UPDATE: The First-tier Tribunal (Immigration and Asylum Chamber) Fees (Amendment) Order 2016 has been laid and brings the fee changes into effect on 10 October 2016.
The Government has announced its intention dramatically to increase fees for immigration tribunal hearings. The announcement is made in response to a consultation in which 147 out of 142 responses opposed the increases. The press release says:
The response announces our intention to:
- increasing the fee payable for an application to the First-tier Tribunal (Immigration and Asylum Chamber) for a decision on the papers from £80 to £490
- increasing the fee payable for an application to the First-tier Tribunal (Immigration and Asylum Chamber) for an oral hearing from £140 to £800
- introducing a fee of £455 for an application to the First-tier Tribunal for permission to appeal to the Upper Tribunal
- introducing a fee of £350 for an application to the Upper Tribunal for permission to appeal in that Tribunal (where the application to the First-tier Tribunal has been refused)
- introducing an appeal fee in the Upper Tribunal of £510
- extensions to the existing exemptions and remissions scheme that applies in the First-tier Tribunal and on whether the same scheme should apply in the Upper Tribunal.

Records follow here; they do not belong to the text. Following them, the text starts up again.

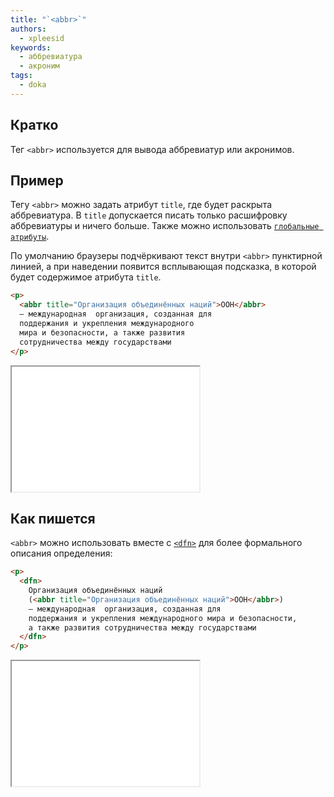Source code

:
 ```yaml
---
title: "`<abbr>`"
authors:
  - xpleesid
keywords:
  - аббревиатура
  - акроним
tags:
  - doka
---
```


## Кратко

Тег `<abbr>` используется для вывода аббревиатур или акронимов.

## Пример

Тегу `<abbr>` можно задать атрибут `title`, где будет раскрыта аббревиатура. В `title` допускается писать только расшифровку аббревиатуры и ничего больше. Также можно использовать [`глобальные атрибуты`](/html/global-attrs/).

По умолчанию браузеры подчёркивают текст внутри `<abbr>` пунктирной линией, а при наведении появится всплывающая подсказка, в которой будет содержимое атрибута `title`.

```html
<p>
  <abbr title="Организация объединённых наций">ООН</abbr>
  — международная  организация, созданная для
  поддержания и укрепления международного
  мира и безопасности, а также развития
  сотрудничества между государствами
</p>
```

<iframe title="Пример с ЮНЕСКО" src="demos/un/" height="200"></iframe>

## Как пишется

`<abbr>` можно использовать вместе с [`<dfn>`](/html/dfn/) для более формального описания определения:

```html
<p>
  <dfn>
    Организация объединённых наций
    (<abbr title="Организация объединённых наций">ООН</abbr>)
    — международная  организация, созданная для
    поддержания и укрепления международного мира и безопасности,
    а также развития сотрудничества между государствами
  </dfn>
</p>
```

<iframe title="Пример с тегом dfn" src="demos/with-dfn/" height="200"></iframe>
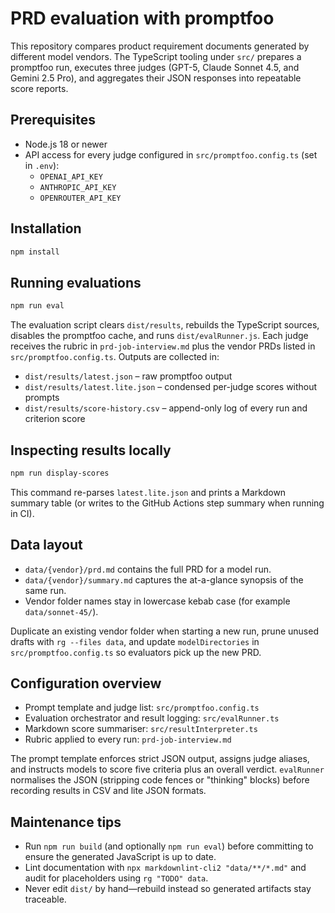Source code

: # PRD evaluation with promptfoo

This repository compares product requirement documents generated by different model vendors. The TypeScript tooling under `src/` prepares a promptfoo run, executes three judges (GPT-5, Claude Sonnet 4.5, and Gemini 2.5 Pro), and aggregates their JSON responses into repeatable score reports.

## Prerequisites

- Node.js 18 or newer
- API access for every judge configured in `src/promptfoo.config.ts` (set in `.env`):
  - `OPENAI_API_KEY`
  - `ANTHROPIC_API_KEY`
  - `OPENROUTER_API_KEY`

## Installation

```bash
npm install
```

## Running evaluations

```bash
npm run eval
```

The evaluation script clears `dist/results`, rebuilds the TypeScript sources, disables the promptfoo cache, and runs `dist/evalRunner.js`. Each judge receives the rubric in `prd-job-interview.md` plus the vendor PRDs listed in `src/promptfoo.config.ts`. Outputs are collected in:

- `dist/results/latest.json` – raw promptfoo output
- `dist/results/latest.lite.json` – condensed per-judge scores without prompts
- `dist/results/score-history.csv` – append-only log of every run and criterion score

## Inspecting results locally

```bash
npm run display-scores
```

This command re-parses `latest.lite.json` and prints a Markdown summary table (or writes to the GitHub Actions step summary when running in CI).

## Data layout

- `data/{vendor}/prd.md` contains the full PRD for a model run.
- `data/{vendor}/summary.md` captures the at-a-glance synopsis of the same run.
- Vendor folder names stay in lowercase kebab case (for example `data/sonnet-45/`).

Duplicate an existing vendor folder when starting a new run, prune unused drafts with `rg --files data`, and update `modelDirectories` in `src/promptfoo.config.ts` so evaluators pick up the new PRD.

## Configuration overview

- Prompt template and judge list: `src/promptfoo.config.ts`
- Evaluation orchestrator and result logging: `src/evalRunner.ts`
- Markdown score summariser: `src/resultInterpreter.ts`
- Rubric applied to every run: `prd-job-interview.md`

The prompt template enforces strict JSON output, assigns judge aliases, and instructs models to score five criteria plus an overall verdict. `evalRunner` normalises the JSON (stripping code fences or "thinking" blocks) before recording results in CSV and lite JSON formats.

## Maintenance tips

- Run `npm run build` (and optionally `npm run eval`) before committing to ensure the generated JavaScript is up to date.
- Lint documentation with `npx markdownlint-cli2 "data/**/*.md"` and audit for placeholders using `rg "TODO" data`.
- Never edit `dist/` by hand—rebuild instead so generated artifacts stay traceable.
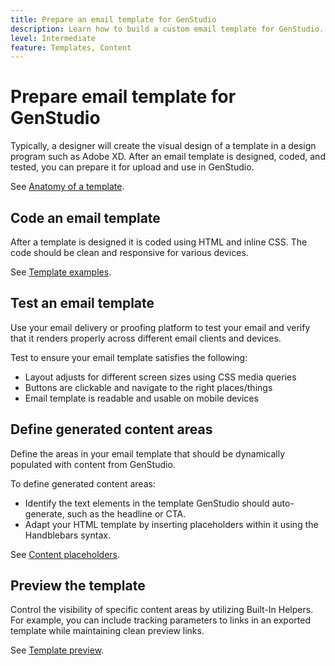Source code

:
 ```yaml
---
title: Prepare an email template for GenStudio
description: Learn how to build a custom email template for GenStudio.
level: Intermediate
feature: Templates, Content
---
```


# Prepare email template for GenStudio

Typically, a designer will create the visual design of a template in a design program such as Adobe XD. After an email template is designed, coded, and tested, you can prepare it for upload and use in GenStudio.

See [Anatomy of a template](/help/user-guide/content/use-templates.md#anatomy-of-a-template).

## Code an email template

After a template is designed it is coded using HTML and inline CSS. The code should be clean and responsive for various devices.

See [Template examples](/help/user-guide/content/customize-template.md#template-examples).

## Test an email template

Use your email delivery or proofing platform to test your email and verify that it renders properly across different email clients and devices.

Test to ensure your email template satisfies the following:

* Layout adjusts for different screen sizes using CSS media queries
* Buttons are clickable and navigate to the right places/things
* Email template is readable and usable on mobile devices

## Define generated content areas

Define the areas in your email template that should be dynamically populated with content from GenStudio. 

To define generated content areas:

* Identify the text elements in the template GenStudio should auto-generate, such as the headline or CTA.
* Adapt your HTML template by inserting placeholders within it using the Handblebars syntax.

See [Content placeholders](/help/user-guide/content/customize-template.md#content-placeholders).

## Preview the template

Control the visibility of specific content areas by utilizing Built-In Helpers. For example, you can include tracking parameters to links in an exported template while maintaining clean preview links.

See [Template preview](/help/user-guide/content/customize-template.md#template-preview).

The new fees will come into effect on 10 October 2016. The date for introducing fees for permission to appeal and in the Upper Tribunal is unknown at the date of writing.
So, the fees will shortly be as follows:
|Appeal type||Current fee||New fee|
|Application for a decision on the papers||£80||£490|
|Application for an oral hearing||£140||£800|
|Application to the FTT for permission to appeal to the UT||Nil||£455|
|Application to the UT for permission to appeal to UT||Nil||£350|
The percentage increase is over 500%. The immigration tribunal is thought to be the only part of the court and tribunal system in which full cost recovery is being sought from litigants. It is axiomatic that the impact will mainly be felt by ethnic minority communities.
The proposed exceptions to appeal fees have been very slightly widened to include the following:
- those in possession of a Home Office fee waiver
- those who qualify for legal aid or asylum support;
- those who are appealing against a decision to deprive them of their citizenship; and
- those children bringing appeals to the tribunal who are being supported by a local authority.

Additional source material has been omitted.